Locate, in the data below, the line that contains "Next.js uygulamalarında, tüm" and the line that contains "- Bir veriyi"; reproduce exactly those two lines and every line between them, nothing more.
☆ ☆ ☆ ☆
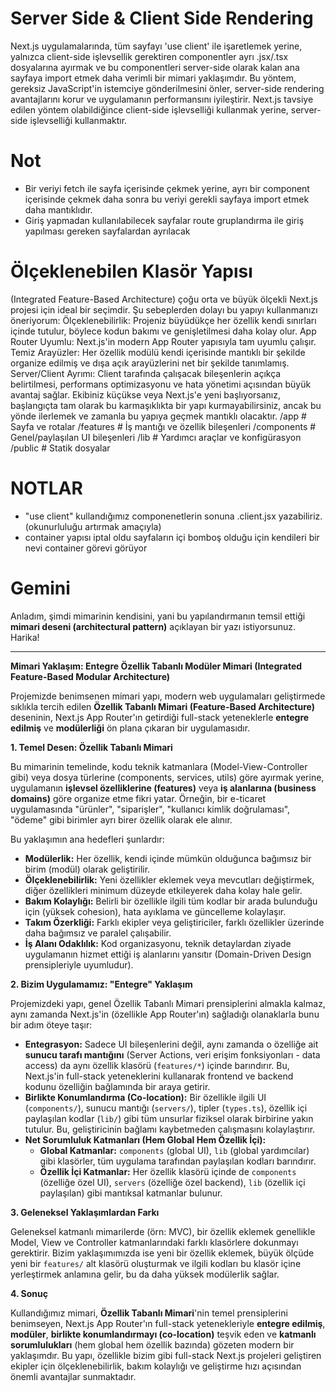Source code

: # Server Side & Client Side Rendering
Next.js uygulamalarında, tüm sayfayı 'use client' ile işaretlemek yerine, yalnızca client-side işlevsellik gerektiren componentler ayrı .jsx/.tsx dosyalarına ayırmak ve bu componentleri server-side olarak kalan ana sayfaya import etmek daha verimli bir mimari yaklaşımdır. Bu yöntem, gereksiz JavaScript'in istemciye gönderilmesini önler, server-side rendering avantajlarını korur ve uygulamanın performansını iyileştirir.
Next.js tavsiye edilen yöntem olabildiğince client-side işlevselliği kullanmak yerine, server-side işlevselliği kullanmaktır.

# Not
- Bir veriyi fetch ile sayfa içerisinde çekmek yerine, ayrı bir component içerisinde çekmek daha sonra bu veriyi gerekli sayfaya import etmek daha mantıklıdır.
- Giriş yapmadan kullanılabilecek sayfalar route gruplandırma ile giriş yapılması gereken sayfalardan ayrılacak

# Ölçeklenebilen Klasör Yapısı
(Integrated Feature-Based Architecture) çoğu orta ve büyük ölçekli Next.js projesi için ideal bir seçimdir. Şu sebeplerden dolayı bu yapıyı kullanmanızı öneriyorum:
Ölçeklenebilirlik: Projeniz büyüdükçe her özellik kendi sınırları içinde tutulur, böylece kodun bakımı ve genişletilmesi daha kolay olur.
App Router Uyumlu: Next.js'in modern App Router yapısıyla tam uyumlu çalışır.
Temiz Arayüzler: Her özellik modülü kendi içerisinde mantıklı bir şekilde organize edilmiş ve dışa açık arayüzlerini net bir şekilde tanımlamış.
Server/Client Ayrımı: Client tarafında çalışacak bileşenlerin açıkça belirtilmesi, performans optimizasyonu ve hata yönetimi açısından büyük avantaj sağlar.
Ekibiniz küçükse veya Next.js'e yeni başlıyorsanız, başlangıçta tam olarak bu karmaşıklıkta bir yapı kurmayabilirsiniz, ancak bu yönde ilerlemek ve zamanla bu yapıya geçmek mantıklı olacaktır.
/app           # Sayfa ve rotalar
/features      # İş mantığı ve özellik bileşenleri 
/components    # Genel/paylaşılan UI bileşenleri
/lib           # Yardımcı araçlar ve konfigürasyon
/public        # Statik dosyalar


# NOTLAR
- "use client" kullandığımız componenetlerin sonuna .client.jsx yazabiliriz. (okunurluluğu artırmak amaçıyla)
- container yapısı iptal oldu sayfaların içi bomboş olduğu için kendileri bir nevi container görevi görüyor



# Gemini
Anladım, şimdi mimarinin kendisini, yani bu yapılandırmanın temsil ettiği **mimari deseni (architectural pattern)** açıklayan bir yazı istiyorsunuz. Harika!

---

**Mimari Yaklaşım: Entegre Özellik Tabanlı Modüler Mimari (Integrated Feature-Based Modular Architecture)**

Projemizde benimsenen mimari yapı, modern web uygulamaları geliştirmede sıklıkla tercih edilen **Özellik Tabanlı Mimari (Feature-Based Architecture)** deseninin, Next.js App Router'ın getirdiği full-stack yeteneklerle **entegre edilmiş** ve **modülerliği** ön plana çıkaran bir uygulamasıdır.

**1. Temel Desen: Özellik Tabanlı Mimari**

Bu mimarinin temelinde, kodu teknik katmanlara (Model-View-Controller gibi) veya dosya türlerine (components, services, utils) göre ayırmak yerine, uygulamanın **işlevsel özelliklerine (features)** veya **iş alanlarına (business domains)** göre organize etme fikri yatar. Örneğin, bir e-ticaret uygulamasında "ürünler", "siparişler", "kullanıcı kimlik doğrulaması", "ödeme" gibi birimler ayrı birer özellik olarak ele alınır.

Bu yaklaşımın ana hedefleri şunlardır:

* **Modülerlik:** Her özellik, kendi içinde mümkün olduğunca bağımsız bir birim (modül) olarak geliştirilir.
* **Ölçeklenebilirlik:** Yeni özellikler eklemek veya mevcutları değiştirmek, diğer özellikleri minimum düzeyde etkileyerek daha kolay hale gelir.
* **Bakım Kolaylığı:** Belirli bir özellikle ilgili tüm kodlar bir arada bulunduğu için (yüksek cohesion), hata ayıklama ve güncelleme kolaylaşır.
* **Takım Özerkliği:** Farklı ekipler veya geliştiriciler, farklı özellikler üzerinde daha bağımsız ve paralel çalışabilir.
* **İş Alanı Odaklılık:** Kod organizasyonu, teknik detaylardan ziyade uygulamanın hizmet ettiği iş alanlarını yansıtır (Domain-Driven Design prensipleriyle uyumludur).

**2. Bizim Uygulamamız: "Entegre" Yaklaşım**

Projemizdeki yapı, genel Özellik Tabanlı Mimari prensiplerini almakla kalmaz, aynı zamanda Next.js'in (özellikle App Router'ın) sağladığı olanaklarla bunu bir adım öteye taşır:

* **Entegrasyon:** Sadece UI bileşenlerini değil, aynı zamanda o özelliğe ait **sunucu tarafı mantığını** (Server Actions, veri erişim fonksiyonları - data access) da aynı özellik klasörü (`features/*`) içinde barındırır. Bu, Next.js'in full-stack yeteneklerini kullanarak frontend ve backend kodunu özelliğin bağlamında bir araya getirir.
* **Birlikte Konumlandırma (Co-location):** Bir özellikle ilgili UI (`components/`), sunucu mantığı (`servers/`), tipler (`types.ts`), özellik içi paylaşılan kodlar (`lib/`) gibi tüm unsurlar fiziksel olarak birbirine yakın tutulur. Bu, geliştiricinin bağlamı kaybetmeden çalışmasını kolaylaştırır.
* **Net Sorumluluk Katmanları (Hem Global Hem Özellik İçi):**
    * **Global Katmanlar:** `components` (global UI), `lib` (global yardımcılar) gibi klasörler, tüm uygulama tarafından paylaşılan kodları barındırır.
    * **Özellik İçi Katmanlar:** Her özellik klasörü içinde de `components` (özelliğe özel UI), `servers` (özelliğe özel backend), `lib` (özellik içi paylaşılan) gibi mantıksal katmanlar bulunur.

**3. Geleneksel Yaklaşımlardan Farkı**

Geleneksel katmanlı mimarilerde (örn: MVC), bir özellik eklemek genellikle Model, View ve Controller katmanlarındaki farklı klasörlere dokunmayı gerektirir. Bizim yaklaşımımızda ise yeni bir özellik eklemek, büyük ölçüde yeni bir `features/` alt klasörü oluşturmak ve ilgili kodları bu klasör içine yerleştirmek anlamına gelir, bu da daha yüksek modülerlik sağlar.

**4. Sonuç**

Kullandığımız mimari, **Özellik Tabanlı Mimari**'nin temel prensiplerini benimseyen, Next.js App Router'ın full-stack yetenekleriyle **entegre edilmiş**, **modüler**, **birlikte konumlandırmayı (co-location)** teşvik eden ve **katmanlı sorumlulukları** (hem global hem özellik bazında) gözeten modern bir yaklaşımdır. Bu yapı, özellikle bizim gibi full-stack Next.js projeleri geliştiren ekipler için ölçeklenebilirlik, bakım kolaylığı ve geliştirme hızı açısından önemli avantajlar sunmaktadır.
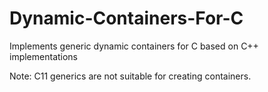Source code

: # Dynamic-Containers-For-C
Implements generic dynamic containers for C based on C++ implementations

Note: C11 generics are not suitable for creating containers.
☆ ☆ ☆ ☆
> **EXERCISE OUTPUT**
Next.js uygulamalarında, tüm sayfayı 'use client' ile işaretlemek yerine, yalnızca client-side işlevsellik gerektiren componentler ayrı .jsx/.tsx dosyalarına ayırmak ve bu componentleri server-side olarak kalan ana sayfaya import etmek daha verimli bir mimari yaklaşımdır. Bu yöntem, gereksiz JavaScript'in istemciye gönderilmesini önler, server-side rendering avantajlarını korur ve uygulamanın performansını iyileştirir.
Next.js tavsiye edilen yöntem olabildiğince client-side işlevselliği kullanmak yerine, server-side işlevselliği kullanmaktır.

# Not
- Bir veriyi fetch ile sayfa içerisinde çekmek yerine, ayrı bir component içerisinde çekmek daha sonra bu veriyi gerekli sayfaya import etmek daha mantıklıdır.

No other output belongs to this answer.